Saturday, January 20, 2007

Software conferences and learning seminars

I just came back after attending the third annual Amazon Developer Conference in Seattle. Wow! I really like this feeling of your 'inspirational cells' come alive and boy does that feel good or what. I feel like a child who went to the zoo for the first time. I think as grown ups we need impetus like this to keep us going and making our journey more fun-filled. I am so glad that I work for a company like Amazon that promotes such conferences. I think every software company needs these for the following reasons:

i) Fuels your knowledge appetite: I think as software Engineers we constantly need to feed our insatiable knowledge appetites. This is like fuel and it is partially a responsibility of the organization that you work for, to feed your appetite. In this way the company keeps raising the bar within.

ii) Keep up or miss that train: I think this has been the 'mantra' in any tech related field. Especially in software the playing field shifts quite rapidly. If you don't keep up, someone else will and win over the market.

iii) Meet the 'software Einsteins': I think intelligence has an equilibrium effect like temperature. When you have a group of people with varying IQ's together to come up with an idea, the final output/solution will be comparable to the one with average IQ. This is specially true with the outcome of software projects.

In the same vein, meeting the 'Einsteins' in your field can certainly make you aspire to be one and make you strive better.

iv) A 'techation': Its like a tech vacation from your workplace. Its a vacation from your work and it recharges you just like your other vacation to Hawaii (minus the belly dancers...)

v) Free internal advertising: I think its a great venue for some of your internal tools and programs that never took off to get noticed and get the spotlight.

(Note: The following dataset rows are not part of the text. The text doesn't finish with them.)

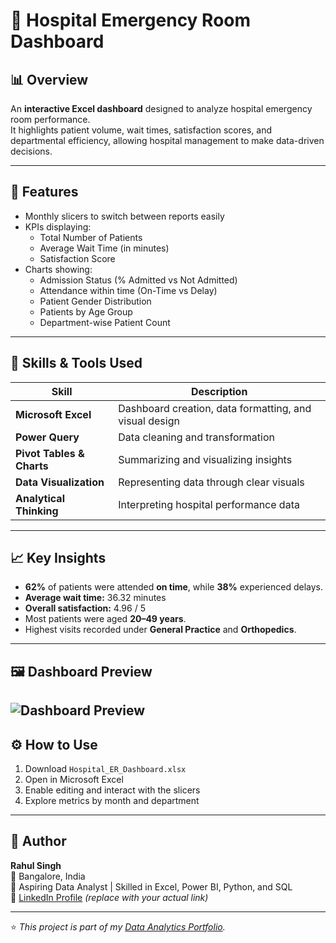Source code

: # 🏥 Hospital Emergency Room Dashboard

## 📊 Overview
An **interactive Excel dashboard** designed to analyze hospital emergency room performance.  
It highlights patient volume, wait times, satisfaction scores, and departmental efficiency, allowing hospital management to make data-driven decisions.

---

## 🚀 Features
- Monthly slicers to switch between reports easily  
- KPIs displaying:
  - Total Number of Patients
  - Average Wait Time (in minutes)
  - Satisfaction Score  
- Charts showing:
  - Admission Status (% Admitted vs Not Admitted)
  - Attendance within time (On-Time vs Delay)
  - Patient Gender Distribution
  - Patients by Age Group
  - Department-wise Patient Count

---

## 🧠 Skills & Tools Used
| Skill | Description |
|--------|--------------|
| **Microsoft Excel** | Dashboard creation, data formatting, and visual design |
| **Power Query** | Data cleaning and transformation |
| **Pivot Tables & Charts** | Summarizing and visualizing insights |
| **Data Visualization** | Representing data through clear visuals |
| **Analytical Thinking** | Interpreting hospital performance data |

---

## 📈 Key Insights
- **62%** of patients were attended **on time**, while **38%** experienced delays.  
- **Average wait time:** 36.32 minutes  
- **Overall satisfaction:** 4.96 / 5  
- Most patients were aged **20–49 years**.  
- Highest visits recorded under **General Practice** and **Orthopedics**.

---

## 🖼️ Dashboard Preview
![Dashboard Preview](../Screenshots/HospitalDashboard.png)
---

## ⚙️ How to Use
1. Download `Hospital_ER_Dashboard.xlsx`
2. Open in Microsoft Excel
3. Enable editing and interact with the slicers  
4. Explore metrics by month and department

---

## 👤 Author
**Rahul Singh**  
📍 Bangalore, India  
💼 Aspiring Data Analyst | Skilled in Excel, Power BI, Python, and SQL  
🔗 [LinkedIn Profile](https://www.linkedin.com/in/rahul-singh/) *(replace with your actual link)*

---

⭐ *This project is part of my [Data Analytics Portfolio](https://github.com/Rahulsingh-da/Data-Analytics-portfolio).*
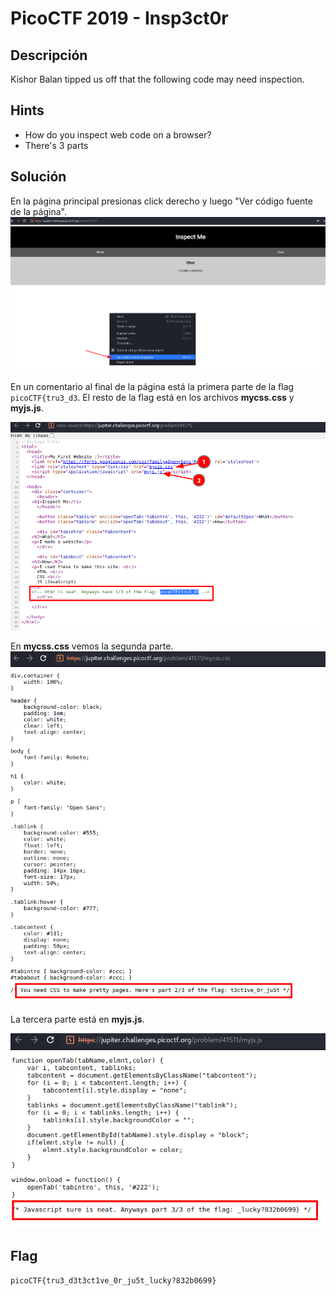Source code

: # PicoCTF 2019 - Insp3ct0r

## Descripción
Kishor Balan tipped us off that the following code may need inspection.

## Hints
- How do you inspect web code on a browser?
- There's 3 parts

## Solución
En la página principal presionas click derecho y luego "Ver código fuente de la página".
![](./imagenes/insp3ct0r-1.png)

En un comentario al final de la página está la primera parte de la flag `picoCTF{tru3_d3`. El resto de la flag está en los archivos **mycss.css** y **myjs.js**.

![](./imagenes/insp3ct0r-2.png)

En **mycss.css** vemos la segunda parte.
![](./imagenes/insp3ct0r-3.png)

La tercera parte está en **myjs.js**.

![](./imagenes/insp3ct0r-4.png)

## Flag
`picoCTF{tru3_d3t3ct1ve_0r_ju5t_lucky?832b0699}`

vi) You love doughnuts and freebies :) Who doesn't? Take a piece of conference history with you :)

So I think this is an extension of the regular ' friday learning series' which we have at Amazon. If a conference can do so much good, imagine having the same effect on a weekly basis. Of course because of the constraints they cannot have the "Steve Jobs" and "Bill Gates" for weekly seminars. Think it of your annual conference like the superbowl and your fridays like your regular monday night games. In no time you will have employees asking "Is it friday yet?".